▸ ACTIVITY: Leave no picture in, and give every entry again exactly.
┌─ RECORDS FOR THIS EXERCISE
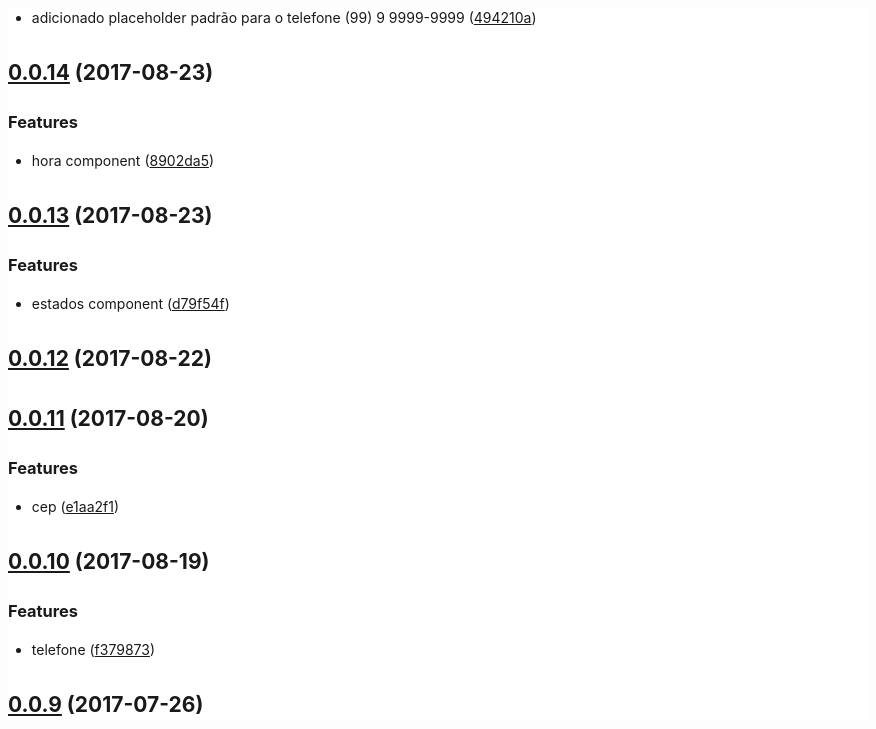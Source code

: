 * adicionado placeholder padrão para o telefone (99) 9 9999-9999 ([494210a](https://github.com/nbfontana/ngx-br/commit/494210a))



<a name="0.0.14"></a>
## [0.0.14](https://github.com/nbfontana/ngx-br/compare/v0.0.13...v0.0.14) (2017-08-23)


### Features

* hora component ([8902da5](https://github.com/nbfontana/ngx-br/commit/8902da5))



<a name="0.0.13"></a>
## [0.0.13](https://github.com/nbfontana/ngx-br/compare/v0.0.12...v0.0.13) (2017-08-23)


### Features

* estados component ([d79f54f](https://github.com/nbfontana/ngx-br/commit/d79f54f))



<a name="0.0.12"></a>
## [0.0.12](https://github.com/nbfontana/ngx-br/compare/v0.0.11...v0.0.12) (2017-08-22)



<a name="0.0.11"></a>
## [0.0.11](https://github.com/nbfontana/ngx-br/compare/v0.0.10...v0.0.11) (2017-08-20)


### Features

* cep ([e1aa2f1](https://github.com/nbfontana/ngx-br/commit/e1aa2f1))



<a name="0.0.10"></a>
## [0.0.10](https://github.com/nbfontana/ngx-br/compare/v0.0.9...v0.0.10) (2017-08-19)


### Features

* telefone ([f379873](https://github.com/nbfontana/ngx-br/commit/f379873))



<a name="0.0.9"></a>
## [0.0.9](https://github.com/nbfontana/ngx-br/compare/v0.0.8...v0.0.9) (2017-07-26)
└─
▸ REPLY:
Source code

: * adicionado placeholder padrão para o telefone (99) 9 9999-9999 ([494210a](https://github.com/nbfontana/ngx-br/commit/494210a))



<a name="0.0.14"></a>
## [0.0.14](https://github.com/nbfontana/ngx-br/compare/v0.0.13...v0.0.14) (2017-08-23)


### Features

* hora component ([8902da5](https://github.com/nbfontana/ngx-br/commit/8902da5))



<a name="0.0.13"></a>
## [0.0.13](https://github.com/nbfontana/ngx-br/compare/v0.0.12...v0.0.13) (2017-08-23)


### Features

* estados component ([d79f54f](https://github.com/nbfontana/ngx-br/commit/d79f54f))



<a name="0.0.12"></a>
## [0.0.12](https://github.com/nbfontana/ngx-br/compare/v0.0.11...v0.0.12) (2017-08-22)



<a name="0.0.11"></a>
## [0.0.11](https://github.com/nbfontana/ngx-br/compare/v0.0.10...v0.0.11) (2017-08-20)


### Features

* cep ([e1aa2f1](https://github.com/nbfontana/ngx-br/commit/e1aa2f1))



<a name="0.0.10"></a>
## [0.0.10](https://github.com/nbfontana/ngx-br/compare/v0.0.9...v0.0.10) (2017-08-19)


### Features

* telefone ([f379873](https://github.com/nbfontana/ngx-br/commit/f379873))



<a name="0.0.9"></a>
## [0.0.9](https://github.com/nbfontana/ngx-br/compare/v0.0.8...v0.0.9) (2017-07-26)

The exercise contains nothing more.